Nothing was very near, and he spoke.

“Will she sink, Cinder?” he said; and it seemed a long time, in his terrible anxiety, before his companion spoke.

“No. There’s a lot of water in, but if you can look out and steer, I can hold the sheet and bale.”

He handed the sheet to Mike, crept forward, opened the locker in the bows, and took out an old tin pot kept for the purpose, crept back and took the sheet again, as he knelt down in the water and began to bale, scooping it up, and sending it flying over the side, but without seeming to make much impression.

“Another rock,” said Mike.

“All right; you know how to pass it,” said Vince, without ceasing his work, but sending the water flying to leeward; and for the next quarter of an hour he did not cease—not even turning his head when they went dangerously near rock after rock.

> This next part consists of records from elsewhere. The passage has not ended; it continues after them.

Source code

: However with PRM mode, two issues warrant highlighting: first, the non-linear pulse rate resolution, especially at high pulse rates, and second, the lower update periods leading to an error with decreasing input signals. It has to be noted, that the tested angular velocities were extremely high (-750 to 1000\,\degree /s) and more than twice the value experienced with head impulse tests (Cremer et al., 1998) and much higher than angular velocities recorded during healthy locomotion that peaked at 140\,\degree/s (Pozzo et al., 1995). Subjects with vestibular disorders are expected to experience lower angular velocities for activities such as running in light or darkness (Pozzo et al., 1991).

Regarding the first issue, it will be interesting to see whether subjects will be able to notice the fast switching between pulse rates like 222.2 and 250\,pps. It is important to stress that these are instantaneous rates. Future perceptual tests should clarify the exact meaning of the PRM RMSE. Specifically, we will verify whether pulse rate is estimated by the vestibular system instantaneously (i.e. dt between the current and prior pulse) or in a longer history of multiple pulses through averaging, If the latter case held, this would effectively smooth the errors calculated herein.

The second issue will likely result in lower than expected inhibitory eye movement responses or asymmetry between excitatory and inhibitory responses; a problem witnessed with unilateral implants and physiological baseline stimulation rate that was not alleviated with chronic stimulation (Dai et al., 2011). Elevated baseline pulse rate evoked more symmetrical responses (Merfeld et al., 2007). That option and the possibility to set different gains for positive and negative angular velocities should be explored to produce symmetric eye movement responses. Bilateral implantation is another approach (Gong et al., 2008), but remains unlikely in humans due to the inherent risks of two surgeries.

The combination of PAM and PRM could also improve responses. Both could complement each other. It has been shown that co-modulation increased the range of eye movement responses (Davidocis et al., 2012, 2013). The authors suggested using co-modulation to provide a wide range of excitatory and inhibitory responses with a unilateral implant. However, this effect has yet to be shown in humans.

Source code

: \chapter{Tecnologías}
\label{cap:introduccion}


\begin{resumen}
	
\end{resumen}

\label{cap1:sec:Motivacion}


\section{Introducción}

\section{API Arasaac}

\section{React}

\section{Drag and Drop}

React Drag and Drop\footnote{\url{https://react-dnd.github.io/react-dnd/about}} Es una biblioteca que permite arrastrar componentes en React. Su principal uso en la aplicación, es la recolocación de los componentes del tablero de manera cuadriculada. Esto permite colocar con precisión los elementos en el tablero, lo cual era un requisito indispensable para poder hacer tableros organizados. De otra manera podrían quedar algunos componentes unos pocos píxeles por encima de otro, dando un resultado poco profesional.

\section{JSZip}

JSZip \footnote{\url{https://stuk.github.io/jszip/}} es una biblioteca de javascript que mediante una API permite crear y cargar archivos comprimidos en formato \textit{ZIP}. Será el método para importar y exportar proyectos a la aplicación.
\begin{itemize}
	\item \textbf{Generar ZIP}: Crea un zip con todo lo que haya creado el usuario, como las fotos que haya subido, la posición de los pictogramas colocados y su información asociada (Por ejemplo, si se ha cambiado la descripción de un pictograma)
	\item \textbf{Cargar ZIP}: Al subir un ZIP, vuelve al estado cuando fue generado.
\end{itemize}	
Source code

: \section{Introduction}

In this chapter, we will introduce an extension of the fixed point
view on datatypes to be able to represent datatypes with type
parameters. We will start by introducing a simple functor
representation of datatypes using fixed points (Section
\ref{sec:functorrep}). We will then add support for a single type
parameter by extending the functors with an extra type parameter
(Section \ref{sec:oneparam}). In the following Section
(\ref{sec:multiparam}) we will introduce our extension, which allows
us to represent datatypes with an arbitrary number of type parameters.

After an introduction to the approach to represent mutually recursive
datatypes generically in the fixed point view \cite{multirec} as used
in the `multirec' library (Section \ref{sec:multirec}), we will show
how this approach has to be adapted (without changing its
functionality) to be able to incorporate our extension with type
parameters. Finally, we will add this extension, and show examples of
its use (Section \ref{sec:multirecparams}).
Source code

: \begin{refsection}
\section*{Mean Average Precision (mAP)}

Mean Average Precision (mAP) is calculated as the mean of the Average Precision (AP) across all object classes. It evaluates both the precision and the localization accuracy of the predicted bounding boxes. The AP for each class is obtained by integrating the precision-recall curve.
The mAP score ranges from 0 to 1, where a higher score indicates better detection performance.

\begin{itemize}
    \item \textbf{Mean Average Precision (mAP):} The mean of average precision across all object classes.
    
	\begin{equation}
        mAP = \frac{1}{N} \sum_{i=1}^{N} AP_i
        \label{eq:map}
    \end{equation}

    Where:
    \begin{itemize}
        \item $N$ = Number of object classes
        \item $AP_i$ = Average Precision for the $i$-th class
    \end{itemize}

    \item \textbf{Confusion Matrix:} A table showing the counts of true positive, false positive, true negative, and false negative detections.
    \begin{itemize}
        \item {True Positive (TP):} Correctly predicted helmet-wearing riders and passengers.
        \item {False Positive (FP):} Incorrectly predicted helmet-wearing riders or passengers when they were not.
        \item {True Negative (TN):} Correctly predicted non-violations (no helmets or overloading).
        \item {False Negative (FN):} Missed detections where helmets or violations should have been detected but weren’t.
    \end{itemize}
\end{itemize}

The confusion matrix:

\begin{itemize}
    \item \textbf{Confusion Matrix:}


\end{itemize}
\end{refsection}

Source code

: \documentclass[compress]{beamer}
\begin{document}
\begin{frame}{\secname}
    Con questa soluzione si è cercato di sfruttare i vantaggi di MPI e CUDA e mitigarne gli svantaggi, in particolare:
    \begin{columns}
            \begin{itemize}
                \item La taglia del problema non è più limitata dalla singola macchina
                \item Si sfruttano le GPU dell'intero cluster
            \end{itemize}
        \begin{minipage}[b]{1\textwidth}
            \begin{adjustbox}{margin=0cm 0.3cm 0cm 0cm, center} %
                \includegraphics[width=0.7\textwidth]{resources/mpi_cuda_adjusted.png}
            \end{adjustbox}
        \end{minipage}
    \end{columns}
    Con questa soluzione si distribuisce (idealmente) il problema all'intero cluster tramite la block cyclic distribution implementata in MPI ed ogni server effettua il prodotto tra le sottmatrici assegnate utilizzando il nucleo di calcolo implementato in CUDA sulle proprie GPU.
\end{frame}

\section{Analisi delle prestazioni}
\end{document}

It was only when, with a deep, catching sigh, Mike said that the current did not seem so strong, that he looked up and saw that the rocky point of the island was nearly a couple of miles away.

“Which way shall I steer?” said Mike; and Vince stood up to take in their position.

“If we go round the point with the tide we shall have to fight against the wind and the current that sets along the west shore,” he said. “That won’t do. We must go back the way we came.”

“What, against that mill race?” cried Mike in dismay.